## Problem to solve
Please repeat exactly the line containing "就是将typeof判断的类型值当做变量的类型" and each line after it in the records below, through the last.

## Given records
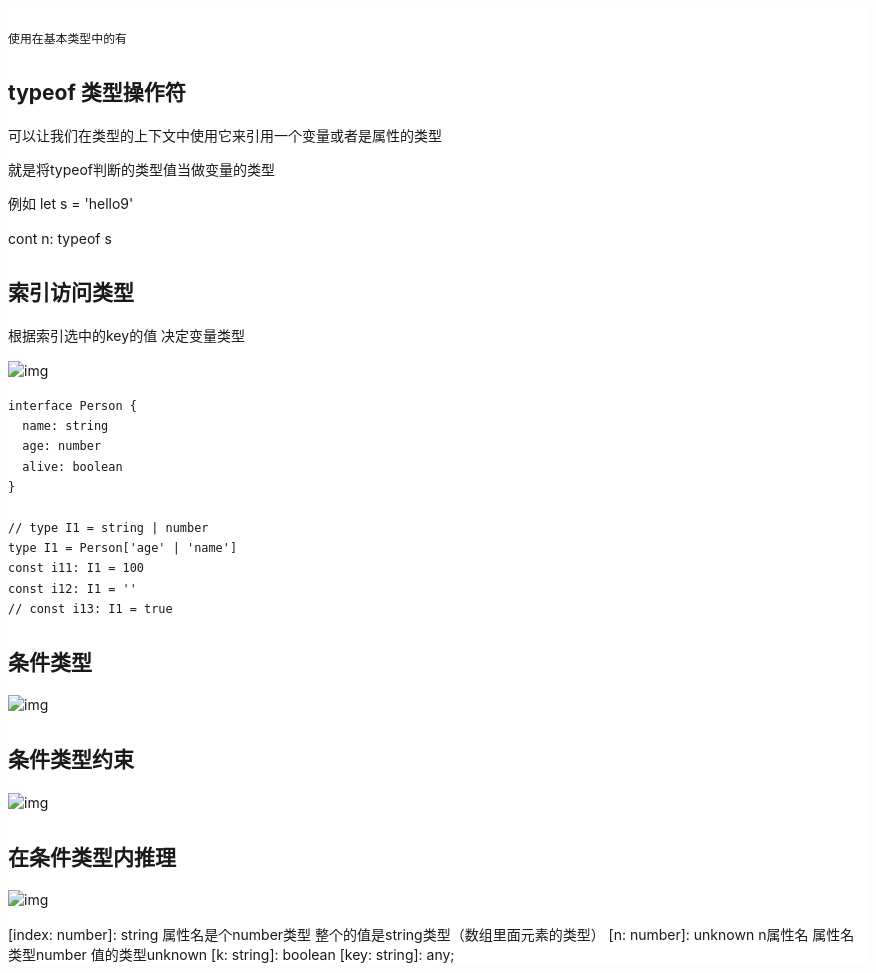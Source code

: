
 ```plain

使用在基本类型中的有
```

## typeof 类型操作符

可以让我们在类型的上下文中使用它来引用一个变量或者是属性的类型

就是将typeof判断的类型值当做变量的类型

例如 let s = 'hello9'

cont n: typeof s



## 索引访问类型

根据索引选中的key的值 决定变量类型

![img](https://cdn.nlark.com/yuque/0/2023/png/34630532/1682649541178-f07c798e-fc40-4d70-8b08-47c94330e198.png)

```plain
interface Person {
  name: string
  age: number
  alive: boolean
}

// type I1 = string | number
type I1 = Person['age' | 'name']
const i11: I1 = 100
const i12: I1 = ''
// const i13: I1 = true
```



## 条件类型

![img](https://gitee.com/tytangyuan/pic-go/raw/master/img/1682649702443-2f521aa6-16e1-4c40-8370-14b51422127f.png)



## 条件类型约束

![img](https://cdn.nlark.com/yuque/0/2023/png/34630532/1682649732902-68224d9c-fd1e-4311-8ab1-a7da70664af4.png)



## 在条件类型内推理

![img](https://gitee.com/tytangyuan/pic-go/raw/master/img/1682649760119-42fe216d-a57d-47f8-af8e-5157aba8ba0d.png)


  [index: number]: string  属性名是个number类型 整个的值是string类型（数组里面元素的类型）
  [n: number]: unknown  n属性名 属性名类型number 值的类型unknown
  [k: string]: boolean
  [key: string]: any;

## Solution to the exercise
就是将typeof判断的类型值当做变量的类型

例如 let s = 'hello9'

cont n: typeof s



## 索引访问类型

根据索引选中的key的值 决定变量类型

![img](https://cdn.nlark.com/yuque/0/2023/png/34630532/1682649541178-f07c798e-fc40-4d70-8b08-47c94330e198.png)

```plain
interface Person {
  name: string
  age: number
  alive: boolean
}

// type I1 = string | number
type I1 = Person['age' | 'name']
const i11: I1 = 100
const i12: I1 = ''
// const i13: I1 = true
```



## 条件类型

![img](https://gitee.com/tytangyuan/pic-go/raw/master/img/1682649702443-2f521aa6-16e1-4c40-8370-14b51422127f.png)



## 条件类型约束

![img](https://cdn.nlark.com/yuque/0/2023/png/34630532/1682649732902-68224d9c-fd1e-4311-8ab1-a7da70664af4.png)



## 在条件类型内推理

![img](https://gitee.com/tytangyuan/pic-go/raw/master/img/1682649760119-42fe216d-a57d-47f8-af8e-5157aba8ba0d.png)


  [index: number]: string  属性名是个number类型 整个的值是string类型（数组里面元素的类型）
  [n: number]: unknown  n属性名 属性名类型number 值的类型unknown
  [k: string]: boolean
  [key: string]: any;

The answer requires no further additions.